Likewise, 12 years ago in a piece for the American Enterprise Institute in Washington, “The Turkish Bridgehead”, I argued that there was another side to the coin, the ongoing enthusiasm for Turkey’s membership of the EU. I also explained that the Cairo Declaration of Human Rights in Islam is incompatible with the U.N. Declaration of Human Rights and the International Covenant on Civil and Political Rights.
Yet Turkey is a signatory to both the Cairo Declaration and the International Covenant as well as a signatory to the European Convention on Human Rights. The flagrant manner in which Turkey ignores the decisions of the European Court of Human Rights to release both Osman Kavala and Selahattin Demirtaş indicates it is not qualified for membership of the Council of Europe, but like the League of Nations in the 1930s this is just another well-meaning but toothless institution.
On Thursday the European Parliament passed yet another resolution on Turkey, drawing attention to the fact that both Kavala and Demirtaş were among the many people in Turkey illegitimately imprisoned on politically motivated charges.
This makes nonsense of Turkey’s intention to “turn a new page” in its relations with the EU, and indicates that the EU’s appointed representatives at the top of the Berlaymont building must be tone-deaf.
Turkish foreign minister Çavuşoğlu’s talk of “a positive agenda” and “revitalizing the accesssion process” and Borrell’s desire to develop “a cooperative and reciprocal relationship anchored in common values and principles” can only be called a dialogue of the deaf.
For Turkey the bottom line is visa liberalization and an upgrade of the Customs Union; to revive the accession process is at best wishful thinking or window dressing.

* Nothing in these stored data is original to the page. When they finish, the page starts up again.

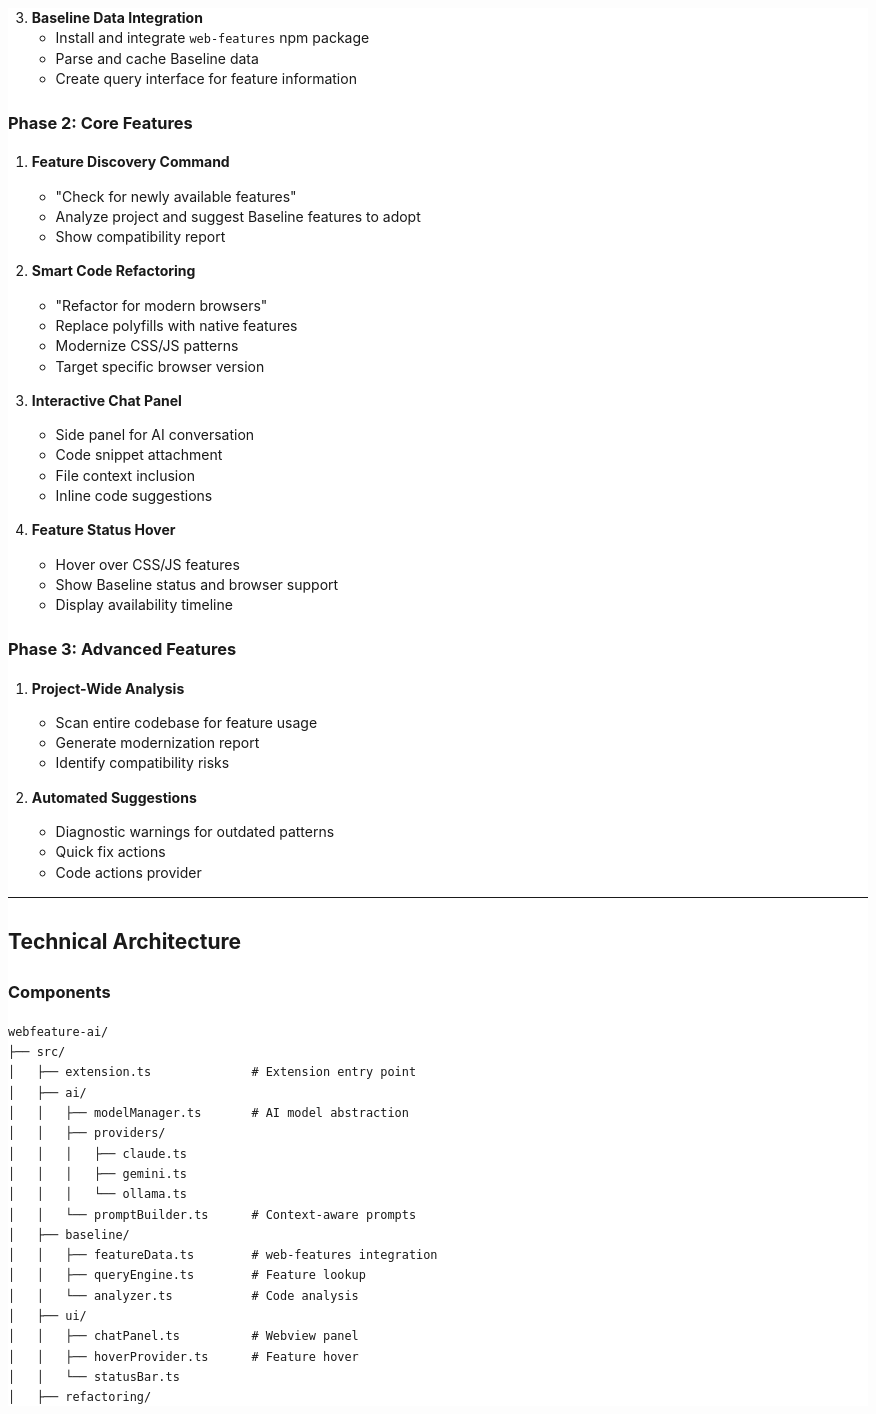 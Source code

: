 3. **Baseline Data Integration**
   - Install and integrate `web-features` npm package
   - Parse and cache Baseline data
   - Create query interface for feature information

### Phase 2: Core Features
1. **Feature Discovery Command**
   - "Check for newly available features"
   - Analyze project and suggest Baseline features to adopt
   - Show compatibility report

2. **Smart Code Refactoring**
   - "Refactor for modern browsers"
   - Replace polyfills with native features
   - Modernize CSS/JS patterns
   - Target specific browser version

3. **Interactive Chat Panel**
   - Side panel for AI conversation
   - Code snippet attachment
   - File context inclusion
   - Inline code suggestions

4. **Feature Status Hover**
   - Hover over CSS/JS features
   - Show Baseline status and browser support
   - Display availability timeline

### Phase 3: Advanced Features
1. **Project-Wide Analysis**
   - Scan entire codebase for feature usage
   - Generate modernization report
   - Identify compatibility risks

2. **Automated Suggestions**
   - Diagnostic warnings for outdated patterns
   - Quick fix actions
   - Code actions provider

---

## Technical Architecture

### Components

```
webfeature-ai/
├── src/
│   ├── extension.ts              # Extension entry point
│   ├── ai/
│   │   ├── modelManager.ts       # AI model abstraction
│   │   ├── providers/
│   │   │   ├── claude.ts
│   │   │   ├── gemini.ts
│   │   │   └── ollama.ts
│   │   └── promptBuilder.ts      # Context-aware prompts
│   ├── baseline/
│   │   ├── featureData.ts        # web-features integration
│   │   ├── queryEngine.ts        # Feature lookup
│   │   └── analyzer.ts           # Code analysis
│   ├── ui/
│   │   ├── chatPanel.ts          # Webview panel
│   │   ├── hoverProvider.ts      # Feature hover
│   │   └── statusBar.ts
│   ├── refactoring/
``` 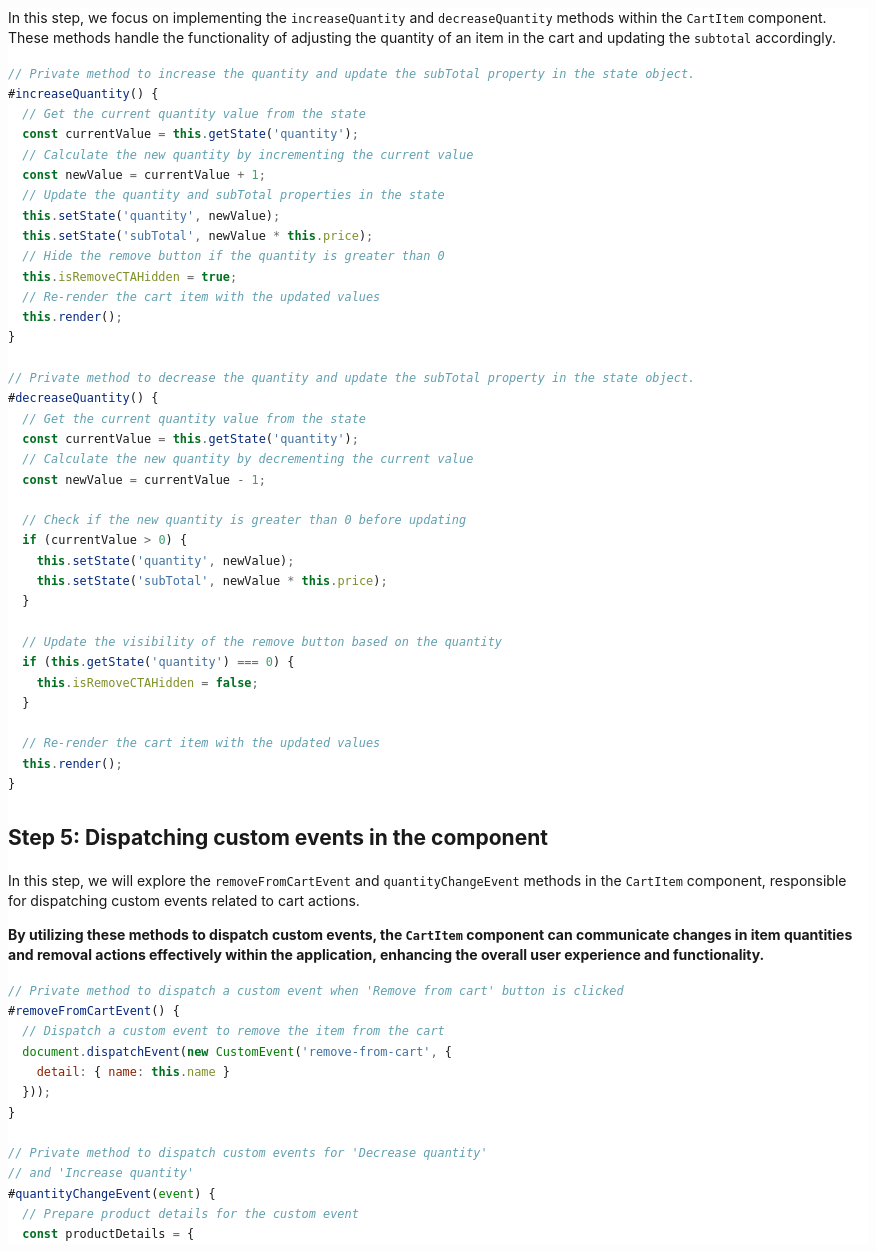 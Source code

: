 In this step, we focus on implementing the `increaseQuantity` and `decreaseQuantity` methods within the `CartItem` component. These methods handle the functionality of adjusting the quantity of an item in the cart and updating the `subtotal` accordingly.

```js
// Private method to increase the quantity and update the subTotal property in the state object.
#increaseQuantity() {
  // Get the current quantity value from the state
  const currentValue = this.getState('quantity');
  // Calculate the new quantity by incrementing the current value
  const newValue = currentValue + 1;
  // Update the quantity and subTotal properties in the state
  this.setState('quantity', newValue);
  this.setState('subTotal', newValue * this.price);
  // Hide the remove button if the quantity is greater than 0
  this.isRemoveCTAHidden = true;
  // Re-render the cart item with the updated values
  this.render();
}

// Private method to decrease the quantity and update the subTotal property in the state object.
#decreaseQuantity() {
  // Get the current quantity value from the state
  const currentValue = this.getState('quantity');
  // Calculate the new quantity by decrementing the current value
  const newValue = currentValue - 1;

  // Check if the new quantity is greater than 0 before updating
  if (currentValue > 0) {
    this.setState('quantity', newValue);
    this.setState('subTotal', newValue * this.price);
  }

  // Update the visibility of the remove button based on the quantity
  if (this.getState('quantity') === 0) {
    this.isRemoveCTAHidden = false;
  }

  // Re-render the cart item with the updated values
  this.render();
}
```
## Step 5: Dispatching custom events in the component
In this step, we will explore the `removeFromCartEvent` and `quantityChangeEvent` methods in the `CartItem` component, responsible for dispatching custom events related to cart actions.

**By utilizing these methods to dispatch custom events, the `CartItem` component can communicate changes in item quantities and removal actions effectively within the application, enhancing the overall user experience and functionality.**

```js
// Private method to dispatch a custom event when 'Remove from cart' button is clicked
#removeFromCartEvent() {
  // Dispatch a custom event to remove the item from the cart
  document.dispatchEvent(new CustomEvent('remove-from-cart', {
    detail: { name: this.name }
  }));
}

// Private method to dispatch custom events for 'Decrease quantity'
// and 'Increase quantity'
#quantityChangeEvent(event) {
  // Prepare product details for the custom event
  const productDetails = {
```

Turkey’s leverage, as President Erdoğan has shrewdly noted, is the March 18 statement from 2016, engineered by Turkish prime minister Ahmet Davutoğlu at a nocturnal meeting with Angela Merkel in Brussels. This was underlined by Erdoğan in his recent call to President of the European Commission, Ursula von der Leyen, and by Çavuşoğlu on his visit to Brussels.
Turkey’s leverage is “cooperation in the fight against terrorism and irregular migration.” In other words, pay up or else we’ll unleash the hordes. Given the fact that Europe has mortgaged its defence to the United States , the likelihood is that Europe will pay up in the name of “a positive agenda” and “constructive engagement”.
On the same note, German foreign minister Heiko Maas has just paid a cordial visit to Ankara with the stated aim of a constructive and forward-looking development in relations with Germany and the EU. In turn, Turkey presented Germany with a list of military hardware it needs, including engines for the Turkish produced Altay battle tank. Germany has already contracted to cooperate with Turkey in the construction of six 214 Class submarines.
However, there is no doubt that relations between the EU and Turkey have reached a critical stage, especially as the EU is a major trading partner and prime source of investment for Turkey. The charade taking place in Brussels should not conceal the fact that there is a fundamental difference in values. After all, the European Council decided in Copenhagen in 1993 that the criteria for membership included the stability of institutions guaranteeing democracy, the rule of law, human rights and respect for and protection of minorities, as well as a functioning market economy.
Despite the start of accession talks in 2005, it can objectively be agreed that Turkey fulfils none of these criteria. In fact, under the present regime there has been a regression.
In October 2012 President Erdoğan’s spokesperson, Ibrahim Kalın, gave a keynote speech at the Istanbul Forum, where he argued for a new geopolitical framework and rejected the European model of secular democracy, politics and pluralism. In the given situation, it will take a Herculean effort to bridge the gap between two value systems that are slowly but inevitably gliding apart.